··· Records to use

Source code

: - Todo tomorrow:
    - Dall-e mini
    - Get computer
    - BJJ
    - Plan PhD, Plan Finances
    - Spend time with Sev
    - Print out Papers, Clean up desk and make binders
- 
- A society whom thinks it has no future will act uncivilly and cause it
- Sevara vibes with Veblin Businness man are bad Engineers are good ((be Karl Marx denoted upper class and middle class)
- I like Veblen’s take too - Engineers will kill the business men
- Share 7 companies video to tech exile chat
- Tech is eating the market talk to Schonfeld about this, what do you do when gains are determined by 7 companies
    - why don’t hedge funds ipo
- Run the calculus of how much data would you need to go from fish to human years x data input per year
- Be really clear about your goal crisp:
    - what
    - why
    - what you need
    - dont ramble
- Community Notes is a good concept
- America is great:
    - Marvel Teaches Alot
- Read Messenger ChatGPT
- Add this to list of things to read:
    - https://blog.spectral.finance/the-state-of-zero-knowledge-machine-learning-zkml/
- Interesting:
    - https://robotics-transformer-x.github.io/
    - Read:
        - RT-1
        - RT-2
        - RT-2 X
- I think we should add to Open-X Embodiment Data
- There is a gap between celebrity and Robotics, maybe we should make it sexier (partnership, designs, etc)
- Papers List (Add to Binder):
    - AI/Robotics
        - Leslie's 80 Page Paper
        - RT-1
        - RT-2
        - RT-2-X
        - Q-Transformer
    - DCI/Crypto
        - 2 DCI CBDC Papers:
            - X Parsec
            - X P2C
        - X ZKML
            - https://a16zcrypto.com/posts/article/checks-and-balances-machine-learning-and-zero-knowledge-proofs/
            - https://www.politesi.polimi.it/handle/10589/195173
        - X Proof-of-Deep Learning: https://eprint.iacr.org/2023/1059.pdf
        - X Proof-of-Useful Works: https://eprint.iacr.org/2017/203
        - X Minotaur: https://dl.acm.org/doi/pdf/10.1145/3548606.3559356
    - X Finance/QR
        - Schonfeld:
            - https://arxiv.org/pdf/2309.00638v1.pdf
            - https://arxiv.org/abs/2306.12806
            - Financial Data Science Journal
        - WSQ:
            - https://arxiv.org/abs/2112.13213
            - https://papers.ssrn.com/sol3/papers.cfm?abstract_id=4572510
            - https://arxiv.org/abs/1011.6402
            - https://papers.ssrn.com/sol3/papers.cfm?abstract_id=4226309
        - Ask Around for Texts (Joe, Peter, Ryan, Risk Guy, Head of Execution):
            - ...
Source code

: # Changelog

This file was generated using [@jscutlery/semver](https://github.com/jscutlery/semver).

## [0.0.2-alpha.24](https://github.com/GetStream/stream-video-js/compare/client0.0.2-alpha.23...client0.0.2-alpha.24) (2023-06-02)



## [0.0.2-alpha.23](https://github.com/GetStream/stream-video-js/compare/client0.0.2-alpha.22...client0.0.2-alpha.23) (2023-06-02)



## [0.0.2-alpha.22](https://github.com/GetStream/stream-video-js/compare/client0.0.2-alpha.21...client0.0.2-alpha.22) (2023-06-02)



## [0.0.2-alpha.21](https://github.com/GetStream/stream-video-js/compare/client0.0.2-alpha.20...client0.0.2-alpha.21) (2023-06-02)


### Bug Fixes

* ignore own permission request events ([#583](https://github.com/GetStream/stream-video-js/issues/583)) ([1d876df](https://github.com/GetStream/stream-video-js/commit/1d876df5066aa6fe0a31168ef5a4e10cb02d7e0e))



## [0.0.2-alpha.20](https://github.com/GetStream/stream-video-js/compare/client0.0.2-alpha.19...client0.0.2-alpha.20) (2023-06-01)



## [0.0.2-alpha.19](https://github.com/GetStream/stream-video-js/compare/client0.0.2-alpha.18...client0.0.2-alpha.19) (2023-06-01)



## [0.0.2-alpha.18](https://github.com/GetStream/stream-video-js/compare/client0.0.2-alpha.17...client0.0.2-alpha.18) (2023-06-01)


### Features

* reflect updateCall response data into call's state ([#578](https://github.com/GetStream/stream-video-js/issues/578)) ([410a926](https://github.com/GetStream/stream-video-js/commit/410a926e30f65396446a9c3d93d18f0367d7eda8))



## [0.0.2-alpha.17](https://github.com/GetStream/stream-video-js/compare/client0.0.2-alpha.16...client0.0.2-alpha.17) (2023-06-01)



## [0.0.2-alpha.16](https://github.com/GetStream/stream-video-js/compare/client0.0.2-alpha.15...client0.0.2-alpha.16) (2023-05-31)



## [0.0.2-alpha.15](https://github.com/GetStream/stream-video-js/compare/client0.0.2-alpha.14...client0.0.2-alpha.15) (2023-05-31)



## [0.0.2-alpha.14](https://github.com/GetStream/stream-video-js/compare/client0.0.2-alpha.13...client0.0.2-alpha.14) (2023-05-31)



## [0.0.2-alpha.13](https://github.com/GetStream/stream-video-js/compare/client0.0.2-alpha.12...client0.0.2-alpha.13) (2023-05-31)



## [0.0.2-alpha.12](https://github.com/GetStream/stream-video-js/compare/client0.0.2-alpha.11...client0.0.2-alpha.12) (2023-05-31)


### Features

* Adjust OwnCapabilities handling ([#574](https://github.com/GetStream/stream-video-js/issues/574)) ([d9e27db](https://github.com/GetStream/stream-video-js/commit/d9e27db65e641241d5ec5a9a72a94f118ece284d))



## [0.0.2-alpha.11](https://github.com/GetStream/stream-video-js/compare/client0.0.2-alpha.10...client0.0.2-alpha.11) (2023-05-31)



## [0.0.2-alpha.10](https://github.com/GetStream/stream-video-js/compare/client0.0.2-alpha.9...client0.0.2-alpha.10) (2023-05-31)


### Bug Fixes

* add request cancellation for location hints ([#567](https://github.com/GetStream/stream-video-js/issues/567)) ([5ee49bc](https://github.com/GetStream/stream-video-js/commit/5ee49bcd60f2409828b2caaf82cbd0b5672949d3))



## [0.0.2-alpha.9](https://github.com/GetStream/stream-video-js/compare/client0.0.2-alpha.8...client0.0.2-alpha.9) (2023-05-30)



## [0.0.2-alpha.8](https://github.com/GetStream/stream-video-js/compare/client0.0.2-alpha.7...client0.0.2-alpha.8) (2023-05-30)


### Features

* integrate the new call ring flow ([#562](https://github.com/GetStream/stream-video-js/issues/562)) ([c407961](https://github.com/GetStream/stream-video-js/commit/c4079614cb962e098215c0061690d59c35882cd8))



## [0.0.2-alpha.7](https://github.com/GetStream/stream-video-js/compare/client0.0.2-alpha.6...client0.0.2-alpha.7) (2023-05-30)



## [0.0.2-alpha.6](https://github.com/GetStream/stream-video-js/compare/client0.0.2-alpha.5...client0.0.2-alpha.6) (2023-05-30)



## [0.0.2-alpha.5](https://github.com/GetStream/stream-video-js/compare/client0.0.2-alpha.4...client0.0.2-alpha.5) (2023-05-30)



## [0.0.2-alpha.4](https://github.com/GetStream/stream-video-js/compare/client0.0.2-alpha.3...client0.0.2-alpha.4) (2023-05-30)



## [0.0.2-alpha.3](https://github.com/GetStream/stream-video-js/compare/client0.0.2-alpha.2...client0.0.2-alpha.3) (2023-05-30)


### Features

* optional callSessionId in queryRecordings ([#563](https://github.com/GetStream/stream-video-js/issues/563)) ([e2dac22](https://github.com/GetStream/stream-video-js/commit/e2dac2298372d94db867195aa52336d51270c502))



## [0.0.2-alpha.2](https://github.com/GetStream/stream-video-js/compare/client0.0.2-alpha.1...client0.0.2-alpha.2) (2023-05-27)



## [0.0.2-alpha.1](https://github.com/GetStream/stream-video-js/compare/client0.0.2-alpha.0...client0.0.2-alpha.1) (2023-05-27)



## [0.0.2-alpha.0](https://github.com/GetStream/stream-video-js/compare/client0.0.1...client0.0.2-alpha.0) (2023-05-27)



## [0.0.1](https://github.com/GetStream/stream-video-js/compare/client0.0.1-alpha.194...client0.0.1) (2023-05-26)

······

● Task to carry out
Scan the records above and tell how many lines include the word "ssrn"; the number is all that should be written.

● Written solution
2